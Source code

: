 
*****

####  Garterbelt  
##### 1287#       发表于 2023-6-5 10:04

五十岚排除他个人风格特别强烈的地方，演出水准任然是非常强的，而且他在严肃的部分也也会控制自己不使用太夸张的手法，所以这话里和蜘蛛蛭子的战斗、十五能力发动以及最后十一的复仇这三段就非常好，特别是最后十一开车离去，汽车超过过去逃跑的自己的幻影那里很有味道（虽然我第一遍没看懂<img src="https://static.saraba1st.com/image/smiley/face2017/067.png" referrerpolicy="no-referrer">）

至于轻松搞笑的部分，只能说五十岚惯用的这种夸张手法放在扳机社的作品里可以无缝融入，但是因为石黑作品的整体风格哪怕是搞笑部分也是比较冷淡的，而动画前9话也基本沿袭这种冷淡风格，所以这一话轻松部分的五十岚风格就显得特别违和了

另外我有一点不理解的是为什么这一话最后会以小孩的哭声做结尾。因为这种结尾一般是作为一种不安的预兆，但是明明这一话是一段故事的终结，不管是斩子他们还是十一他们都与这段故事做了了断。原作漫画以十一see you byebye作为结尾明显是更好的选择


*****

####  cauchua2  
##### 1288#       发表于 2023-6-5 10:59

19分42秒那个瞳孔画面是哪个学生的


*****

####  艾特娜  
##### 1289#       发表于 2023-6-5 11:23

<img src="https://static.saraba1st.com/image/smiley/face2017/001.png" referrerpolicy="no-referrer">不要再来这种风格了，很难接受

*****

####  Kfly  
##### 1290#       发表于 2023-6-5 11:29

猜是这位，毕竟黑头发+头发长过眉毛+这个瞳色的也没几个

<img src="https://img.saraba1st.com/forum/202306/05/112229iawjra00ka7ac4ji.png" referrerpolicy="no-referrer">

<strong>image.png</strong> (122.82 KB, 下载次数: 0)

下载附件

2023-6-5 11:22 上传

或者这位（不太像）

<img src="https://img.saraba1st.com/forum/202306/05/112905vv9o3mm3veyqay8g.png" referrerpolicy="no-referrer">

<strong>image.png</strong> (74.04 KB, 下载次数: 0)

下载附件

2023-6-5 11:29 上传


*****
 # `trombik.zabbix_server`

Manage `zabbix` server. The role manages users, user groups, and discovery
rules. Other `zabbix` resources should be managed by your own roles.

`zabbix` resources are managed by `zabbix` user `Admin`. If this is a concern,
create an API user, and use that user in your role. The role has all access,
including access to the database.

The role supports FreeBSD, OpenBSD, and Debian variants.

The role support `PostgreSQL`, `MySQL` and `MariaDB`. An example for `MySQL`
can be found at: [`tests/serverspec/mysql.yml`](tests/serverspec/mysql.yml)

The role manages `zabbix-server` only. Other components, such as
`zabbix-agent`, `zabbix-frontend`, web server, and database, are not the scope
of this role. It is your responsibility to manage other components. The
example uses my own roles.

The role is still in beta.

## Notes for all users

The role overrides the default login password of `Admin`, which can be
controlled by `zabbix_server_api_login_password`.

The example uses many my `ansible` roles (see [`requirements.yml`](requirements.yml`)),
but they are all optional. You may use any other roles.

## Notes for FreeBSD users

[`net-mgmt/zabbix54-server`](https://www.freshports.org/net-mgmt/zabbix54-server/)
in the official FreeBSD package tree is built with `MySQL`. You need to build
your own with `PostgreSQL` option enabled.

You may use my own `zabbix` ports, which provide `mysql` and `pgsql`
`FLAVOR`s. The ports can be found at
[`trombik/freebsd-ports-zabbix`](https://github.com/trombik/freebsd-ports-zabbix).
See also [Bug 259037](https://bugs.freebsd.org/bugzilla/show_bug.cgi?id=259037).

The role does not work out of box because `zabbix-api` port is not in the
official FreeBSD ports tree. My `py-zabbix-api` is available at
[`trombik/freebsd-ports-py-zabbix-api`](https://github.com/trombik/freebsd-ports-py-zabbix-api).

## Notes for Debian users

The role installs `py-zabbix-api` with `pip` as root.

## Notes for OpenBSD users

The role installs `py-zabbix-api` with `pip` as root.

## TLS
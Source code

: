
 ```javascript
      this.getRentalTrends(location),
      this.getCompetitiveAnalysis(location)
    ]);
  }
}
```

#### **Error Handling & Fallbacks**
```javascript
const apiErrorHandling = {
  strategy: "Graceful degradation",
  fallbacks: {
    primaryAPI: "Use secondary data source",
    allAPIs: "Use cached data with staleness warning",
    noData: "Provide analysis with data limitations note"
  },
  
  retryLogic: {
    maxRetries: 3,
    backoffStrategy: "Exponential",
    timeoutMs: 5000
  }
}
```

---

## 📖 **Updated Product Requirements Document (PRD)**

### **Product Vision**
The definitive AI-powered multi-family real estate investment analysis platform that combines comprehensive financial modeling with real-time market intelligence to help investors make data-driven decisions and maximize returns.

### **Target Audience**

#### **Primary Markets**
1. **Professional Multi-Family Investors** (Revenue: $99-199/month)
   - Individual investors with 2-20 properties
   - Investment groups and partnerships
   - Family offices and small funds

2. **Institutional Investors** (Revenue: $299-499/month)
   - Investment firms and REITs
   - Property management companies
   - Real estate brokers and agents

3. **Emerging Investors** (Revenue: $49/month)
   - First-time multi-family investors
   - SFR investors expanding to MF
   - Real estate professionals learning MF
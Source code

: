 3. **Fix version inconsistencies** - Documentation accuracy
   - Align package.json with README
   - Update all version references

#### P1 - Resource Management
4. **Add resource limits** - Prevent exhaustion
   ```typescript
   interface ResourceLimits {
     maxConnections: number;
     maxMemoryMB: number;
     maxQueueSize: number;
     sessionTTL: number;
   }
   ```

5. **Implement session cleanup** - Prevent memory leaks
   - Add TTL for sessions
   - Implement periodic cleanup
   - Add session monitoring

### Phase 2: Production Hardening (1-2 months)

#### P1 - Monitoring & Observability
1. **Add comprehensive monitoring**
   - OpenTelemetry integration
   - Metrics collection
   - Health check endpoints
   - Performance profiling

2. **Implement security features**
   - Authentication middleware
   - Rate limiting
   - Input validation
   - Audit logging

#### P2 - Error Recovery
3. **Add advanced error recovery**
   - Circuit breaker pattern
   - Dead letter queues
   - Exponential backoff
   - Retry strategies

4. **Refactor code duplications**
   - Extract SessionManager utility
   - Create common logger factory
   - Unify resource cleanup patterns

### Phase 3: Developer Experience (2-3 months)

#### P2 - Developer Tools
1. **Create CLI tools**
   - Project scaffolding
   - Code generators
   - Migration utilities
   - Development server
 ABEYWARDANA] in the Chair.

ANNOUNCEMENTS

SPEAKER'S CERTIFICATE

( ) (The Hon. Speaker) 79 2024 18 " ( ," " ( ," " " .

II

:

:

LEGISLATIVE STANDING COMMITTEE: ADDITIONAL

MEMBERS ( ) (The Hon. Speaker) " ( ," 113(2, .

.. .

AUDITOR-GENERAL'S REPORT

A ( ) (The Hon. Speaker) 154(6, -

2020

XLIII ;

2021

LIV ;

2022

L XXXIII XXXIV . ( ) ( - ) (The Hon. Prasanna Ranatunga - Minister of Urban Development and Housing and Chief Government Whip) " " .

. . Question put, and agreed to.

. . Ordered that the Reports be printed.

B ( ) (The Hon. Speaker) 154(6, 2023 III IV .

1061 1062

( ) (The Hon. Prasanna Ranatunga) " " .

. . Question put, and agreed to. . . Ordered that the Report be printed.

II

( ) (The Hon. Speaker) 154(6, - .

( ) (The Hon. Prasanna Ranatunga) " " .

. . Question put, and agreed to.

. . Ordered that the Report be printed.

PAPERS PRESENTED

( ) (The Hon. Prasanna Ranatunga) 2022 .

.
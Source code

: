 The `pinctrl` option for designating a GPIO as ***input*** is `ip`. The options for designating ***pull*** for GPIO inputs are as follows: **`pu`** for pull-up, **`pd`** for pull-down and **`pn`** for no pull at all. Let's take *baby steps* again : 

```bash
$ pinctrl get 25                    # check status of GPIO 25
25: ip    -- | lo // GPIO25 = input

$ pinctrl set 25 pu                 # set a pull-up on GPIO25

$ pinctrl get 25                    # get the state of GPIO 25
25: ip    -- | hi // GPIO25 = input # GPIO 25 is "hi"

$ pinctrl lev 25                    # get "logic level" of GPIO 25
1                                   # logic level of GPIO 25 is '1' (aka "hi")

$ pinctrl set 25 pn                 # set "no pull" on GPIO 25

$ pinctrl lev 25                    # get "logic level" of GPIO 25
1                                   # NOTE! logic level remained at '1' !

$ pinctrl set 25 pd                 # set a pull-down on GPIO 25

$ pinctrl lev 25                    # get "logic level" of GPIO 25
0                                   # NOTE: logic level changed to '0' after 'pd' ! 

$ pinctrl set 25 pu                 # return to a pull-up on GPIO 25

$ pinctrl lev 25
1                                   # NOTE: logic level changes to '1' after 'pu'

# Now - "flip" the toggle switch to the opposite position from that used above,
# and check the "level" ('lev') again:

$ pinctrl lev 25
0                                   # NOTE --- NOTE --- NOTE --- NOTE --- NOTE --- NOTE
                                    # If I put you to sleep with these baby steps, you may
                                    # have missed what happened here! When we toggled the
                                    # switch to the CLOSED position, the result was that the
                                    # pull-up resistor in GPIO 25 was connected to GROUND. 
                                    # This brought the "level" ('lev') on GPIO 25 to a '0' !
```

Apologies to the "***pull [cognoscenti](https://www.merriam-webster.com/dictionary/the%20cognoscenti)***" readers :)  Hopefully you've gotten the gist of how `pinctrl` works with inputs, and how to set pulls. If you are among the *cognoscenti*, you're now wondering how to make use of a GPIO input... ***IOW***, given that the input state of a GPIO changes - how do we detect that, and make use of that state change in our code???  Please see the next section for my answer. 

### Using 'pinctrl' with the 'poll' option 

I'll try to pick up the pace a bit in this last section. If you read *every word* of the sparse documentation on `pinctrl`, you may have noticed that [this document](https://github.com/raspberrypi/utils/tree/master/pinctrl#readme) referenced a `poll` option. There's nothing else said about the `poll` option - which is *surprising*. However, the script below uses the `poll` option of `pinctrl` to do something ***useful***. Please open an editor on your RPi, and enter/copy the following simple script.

________________

### INSTRUCTIONS TO FOLLOW:
Lines above with "manages" in them are the ones to copy.

### SOLVED PROBLEM:
Manage `zabbix` server. The role manages users, user groups, and discovery
The role manages `zabbix-server` only. Other components, such as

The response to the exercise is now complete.